Volte che si deve attraversare
il lungo raggio delle domande
senza un finale, solo un disegno
un rimpianto tutto, fino a oggi stesso

 

*

 

salto di gambero
passo in avanti per
la prima volta si ritorna
al futuro come in un altro
film di fantascienza ma senza
troppa onnipotenza da scoperta

 

*

 

L’amore al futuro
me lo figuro come
un gentile signore che
si prepari a dormire e il suo
sonno sia un letargo al contrario
un risveglio ordito
di rabbia un esilio da
una terra che la veste in sordina
la rabbia e poi
molto dormire
di vivere e risvegliare
di scegliere e scendere e risalire
molto rumore per molto silenzio
molto ascoltare per molto scoprire
l’aprire gli occhi al passato,
ovunque comunque gli avverbi
di schiena che d’ora in avanti
avverati sconcentrano il presente

                            [evvi(v)a

 

*

 

Gli uccelli
arrotolano
con i becchi (e le dita)
(i) nidi per i
piccoli loro si
terranno coperti
esposti ai venti
al riparo di
questi e dai
camminanti da
uno sparo dispari
del volo dalle loro correnti

 

*

 

Stagione, Paese.
Giorno e nome.
Anno e nazione.
Azione, poema.
E i forse nel muschio

4 pensieri riguardo “Per il decennale di RebStein, 19”

  1. Amo molto le sue poesie, lievi che sembrano nuvole; con esse è sempre come arrivare di sghembo, un mettere e un levare che diventano tempo e presenza, essere sempre quel “quasi”, per ritrosia o per ricerca di misura, le parole volano e trovano il loro senso nel vento.
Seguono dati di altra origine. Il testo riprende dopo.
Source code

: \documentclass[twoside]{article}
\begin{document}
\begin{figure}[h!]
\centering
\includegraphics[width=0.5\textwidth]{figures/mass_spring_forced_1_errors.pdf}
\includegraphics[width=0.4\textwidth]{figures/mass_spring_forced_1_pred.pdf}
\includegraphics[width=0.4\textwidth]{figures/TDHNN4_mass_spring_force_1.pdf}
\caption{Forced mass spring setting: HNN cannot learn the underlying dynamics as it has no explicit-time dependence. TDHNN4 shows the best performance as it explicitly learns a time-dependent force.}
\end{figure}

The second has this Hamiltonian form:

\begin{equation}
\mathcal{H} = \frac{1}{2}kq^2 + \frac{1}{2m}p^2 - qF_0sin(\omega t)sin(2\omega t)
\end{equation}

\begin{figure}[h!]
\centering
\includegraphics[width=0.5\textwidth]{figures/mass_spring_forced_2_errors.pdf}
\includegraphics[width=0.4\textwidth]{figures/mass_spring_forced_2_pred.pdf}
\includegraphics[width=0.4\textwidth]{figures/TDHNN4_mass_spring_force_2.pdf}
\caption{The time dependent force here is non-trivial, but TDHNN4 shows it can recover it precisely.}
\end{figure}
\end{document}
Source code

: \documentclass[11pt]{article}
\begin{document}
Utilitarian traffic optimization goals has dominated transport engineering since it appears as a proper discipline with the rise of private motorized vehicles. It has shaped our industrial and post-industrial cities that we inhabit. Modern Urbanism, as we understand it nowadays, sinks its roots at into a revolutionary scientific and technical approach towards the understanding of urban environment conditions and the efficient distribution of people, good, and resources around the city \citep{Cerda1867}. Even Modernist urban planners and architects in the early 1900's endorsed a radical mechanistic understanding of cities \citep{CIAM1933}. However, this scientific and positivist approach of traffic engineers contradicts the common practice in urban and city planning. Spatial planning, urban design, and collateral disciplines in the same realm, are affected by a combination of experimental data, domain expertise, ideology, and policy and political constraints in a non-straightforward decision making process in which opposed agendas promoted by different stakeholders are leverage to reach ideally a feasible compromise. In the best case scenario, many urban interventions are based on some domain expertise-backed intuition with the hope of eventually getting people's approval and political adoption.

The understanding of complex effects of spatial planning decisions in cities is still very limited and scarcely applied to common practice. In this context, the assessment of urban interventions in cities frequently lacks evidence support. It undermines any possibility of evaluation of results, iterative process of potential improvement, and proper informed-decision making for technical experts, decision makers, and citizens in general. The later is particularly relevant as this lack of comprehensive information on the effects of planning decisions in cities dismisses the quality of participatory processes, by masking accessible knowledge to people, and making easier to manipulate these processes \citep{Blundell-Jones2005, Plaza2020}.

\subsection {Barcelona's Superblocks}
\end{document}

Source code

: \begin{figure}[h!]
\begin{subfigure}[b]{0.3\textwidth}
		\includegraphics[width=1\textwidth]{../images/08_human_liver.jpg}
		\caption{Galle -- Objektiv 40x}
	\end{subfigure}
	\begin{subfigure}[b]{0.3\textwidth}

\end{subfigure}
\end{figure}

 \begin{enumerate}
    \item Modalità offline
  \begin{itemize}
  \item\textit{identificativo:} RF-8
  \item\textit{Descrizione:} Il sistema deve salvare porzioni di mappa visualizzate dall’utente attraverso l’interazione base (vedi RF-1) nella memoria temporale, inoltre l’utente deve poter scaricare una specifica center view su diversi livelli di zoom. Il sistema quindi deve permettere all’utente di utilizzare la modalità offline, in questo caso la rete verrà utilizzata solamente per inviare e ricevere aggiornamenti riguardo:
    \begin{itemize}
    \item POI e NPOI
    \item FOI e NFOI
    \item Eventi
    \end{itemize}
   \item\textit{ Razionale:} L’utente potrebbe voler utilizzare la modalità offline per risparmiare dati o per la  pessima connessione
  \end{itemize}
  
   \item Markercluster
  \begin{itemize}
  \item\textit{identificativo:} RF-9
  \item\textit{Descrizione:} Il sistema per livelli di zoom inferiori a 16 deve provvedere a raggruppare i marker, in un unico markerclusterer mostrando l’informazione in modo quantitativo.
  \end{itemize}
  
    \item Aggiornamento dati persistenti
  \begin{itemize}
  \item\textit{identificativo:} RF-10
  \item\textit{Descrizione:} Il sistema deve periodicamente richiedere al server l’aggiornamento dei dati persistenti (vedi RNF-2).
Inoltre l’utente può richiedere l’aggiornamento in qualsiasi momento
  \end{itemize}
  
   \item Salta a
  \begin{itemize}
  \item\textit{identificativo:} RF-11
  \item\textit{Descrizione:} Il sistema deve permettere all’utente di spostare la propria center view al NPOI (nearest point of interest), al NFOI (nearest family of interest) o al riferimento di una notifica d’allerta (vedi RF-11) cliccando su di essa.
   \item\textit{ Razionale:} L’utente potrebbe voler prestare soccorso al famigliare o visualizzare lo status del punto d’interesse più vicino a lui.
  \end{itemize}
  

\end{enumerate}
  2. Prosegue il discorso di De Pietro, per molti sarebbe sperimentazione, per lui è voce. Dimostra ancora una volta che l’Italiano può ferire in maniera amichevole, provocare senza poter essere accusato di affronto, reprimere direi senza che la violenza sia esplicita. Sottili e subdoli, questi testi scaturiscono da una mente assieme inadatta al reale e capace in maniera suprema di catturarne gli screzi, gli spazi, gli scarti. Di maniera che, dopo la lettura, si rimane col sospetto che Di Pietro sia avanti, oltre, più vicino al cuore delle cose. La loro astratta bellezza è quella di chi ha uno sguardo a raggi X inverso: vede l’interno ma non le superfici.